Recent Georgia cases have more broadly interpreted the time/tolling for filing wrongful death claims. Below is a summary of recent developments regarding the tolling of such claims and the impact on litigation/statutes of limitation.
Claims arising from a wrongful death can be broken down into two separate actions. The decedent’s estate could make a wrongful death claim for the decedent’s pain and suffering. Pursuant to OCGA § 9–3–33, administrators of an estate are subject to the two-year statute of limitation applicable to wrongful death claims. Metro Atlanta Rapid Transit Auth. v. Maloof, 304 Ga. App. 824, 827 (2010). The surviving spouse or, if there is no surviving spouse, a child or children/heir, may recover for the homicide of the deceased the full value of the life of the decedent. See O.C.G.A. § 51-4-2. Should the surviving spouse decline to pursue the claim, both the Georgia Supreme Court and the Georgia Court of Appeals have allowed other persons acting in a representative capacity to maintain a wrongful death action on behalf of a minor child. Rai v. Reid, 294 Ga. 270, 275 (2013). A child, no matter their age at the time the cause of action, could assert their claim for up to two years after they turn 18 years old. DeKalb Med. Ctr., Inc. v. Hawkins, 288 Ga. App. 840, 846 (2007) (holding that two-day old child’s wrongful death claim arising from his mother’s death during childbirth tolled for twenty years), disapproved on other grounds by Harrison v. McAfee, 338 Ga. App. 393 (2016). Therefore, under similar facts, a medical provider would be required to maintain potential evidence for 20 years to avoid any penalties related to spoliation.

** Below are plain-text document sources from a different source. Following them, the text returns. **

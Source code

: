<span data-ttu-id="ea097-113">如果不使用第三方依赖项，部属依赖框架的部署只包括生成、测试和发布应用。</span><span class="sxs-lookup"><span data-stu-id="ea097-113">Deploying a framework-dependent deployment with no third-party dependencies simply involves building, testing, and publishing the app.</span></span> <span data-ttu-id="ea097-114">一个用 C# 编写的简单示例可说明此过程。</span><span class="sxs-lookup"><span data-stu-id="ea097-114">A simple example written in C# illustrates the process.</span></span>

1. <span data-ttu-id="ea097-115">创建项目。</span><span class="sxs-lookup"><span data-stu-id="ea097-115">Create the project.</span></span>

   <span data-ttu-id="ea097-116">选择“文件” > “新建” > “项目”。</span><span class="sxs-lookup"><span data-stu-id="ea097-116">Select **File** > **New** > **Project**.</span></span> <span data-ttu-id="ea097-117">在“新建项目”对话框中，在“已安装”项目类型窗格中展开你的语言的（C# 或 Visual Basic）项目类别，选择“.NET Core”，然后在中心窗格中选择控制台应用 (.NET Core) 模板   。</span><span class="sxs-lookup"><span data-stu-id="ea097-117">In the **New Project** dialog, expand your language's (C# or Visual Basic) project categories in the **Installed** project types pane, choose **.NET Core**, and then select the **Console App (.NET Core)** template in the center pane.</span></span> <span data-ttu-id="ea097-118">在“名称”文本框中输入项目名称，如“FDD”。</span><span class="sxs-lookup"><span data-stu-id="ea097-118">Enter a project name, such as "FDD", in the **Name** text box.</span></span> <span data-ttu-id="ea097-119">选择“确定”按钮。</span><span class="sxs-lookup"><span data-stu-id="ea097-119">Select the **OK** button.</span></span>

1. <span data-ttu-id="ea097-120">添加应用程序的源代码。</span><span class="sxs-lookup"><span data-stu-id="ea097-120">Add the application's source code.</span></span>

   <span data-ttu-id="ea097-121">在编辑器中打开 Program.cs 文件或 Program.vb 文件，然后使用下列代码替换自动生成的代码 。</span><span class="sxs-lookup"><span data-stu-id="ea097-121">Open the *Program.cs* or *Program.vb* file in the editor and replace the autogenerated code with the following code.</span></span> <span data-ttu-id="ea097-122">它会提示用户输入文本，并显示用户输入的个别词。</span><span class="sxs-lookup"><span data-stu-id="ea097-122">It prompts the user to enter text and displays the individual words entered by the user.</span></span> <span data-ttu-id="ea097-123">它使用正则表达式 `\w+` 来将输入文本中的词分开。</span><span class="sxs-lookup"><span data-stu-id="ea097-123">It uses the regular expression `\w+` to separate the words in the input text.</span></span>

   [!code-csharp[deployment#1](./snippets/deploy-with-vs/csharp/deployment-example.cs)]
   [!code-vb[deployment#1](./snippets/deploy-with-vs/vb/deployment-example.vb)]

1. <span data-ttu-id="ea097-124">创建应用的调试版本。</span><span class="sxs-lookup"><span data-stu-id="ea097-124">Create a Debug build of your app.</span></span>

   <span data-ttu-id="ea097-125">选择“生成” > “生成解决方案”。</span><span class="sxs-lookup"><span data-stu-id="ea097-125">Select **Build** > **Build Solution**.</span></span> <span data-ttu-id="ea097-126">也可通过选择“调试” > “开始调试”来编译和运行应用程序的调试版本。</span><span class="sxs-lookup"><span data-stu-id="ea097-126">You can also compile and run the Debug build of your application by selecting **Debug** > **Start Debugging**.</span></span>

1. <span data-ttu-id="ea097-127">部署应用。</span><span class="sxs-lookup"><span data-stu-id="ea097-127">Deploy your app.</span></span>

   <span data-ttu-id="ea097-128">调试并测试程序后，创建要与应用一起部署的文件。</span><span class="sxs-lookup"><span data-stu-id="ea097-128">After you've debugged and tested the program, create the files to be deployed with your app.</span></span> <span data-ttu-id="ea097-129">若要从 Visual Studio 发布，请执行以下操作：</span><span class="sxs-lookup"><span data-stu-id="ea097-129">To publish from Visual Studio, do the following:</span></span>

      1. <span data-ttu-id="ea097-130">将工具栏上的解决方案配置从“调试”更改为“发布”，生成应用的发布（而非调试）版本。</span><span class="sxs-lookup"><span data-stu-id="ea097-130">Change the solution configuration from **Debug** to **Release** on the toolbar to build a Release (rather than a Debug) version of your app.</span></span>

The running of the period of limitations with respect to any cause of action in tort that may be brought by the victim of an alleged crime, which arises out of the facts and circumstances relating to the commission of such alleged crime committed in this state, shall be tolled from the date of the commission of the alleged crime or the act giving rise to such action in tort until the prosecution of such crime or act has become final or otherwise terminated, not to exceed six years. See O.C.G.A. § 9-3-99. O.C.G.A. § 9–3–99 applies regardless of whether the defendant in the case had been accused of committing the crime from which the cause of action arises. McAfee, 338 Ga. App. at 395. In addition, O.C.G.A. § 9-3-99 tolls a victim's causes of action during the pendency of an investigation of the alleged crime regardless as to whether the investigation leads to charges. Benjamin v. Thomas, 2016 WL 5394118, at *6 (N.D. Ga. 2016). McAfee is recent precedent (July 2016) and, therefore, its holding has not been applied to internal or GBI investigations into actions by law enforcement officers. However, based on its expansive interpretation of O.C.G.A. § 9-3-99, a court could hold that any investigation into an incident that could result in criminal charges would be tolled under this code section. NOTE: If the investigation could merely result in a fine or suspension, it would likely not be deemed a “criminal investigation” tolling the statute of limitations.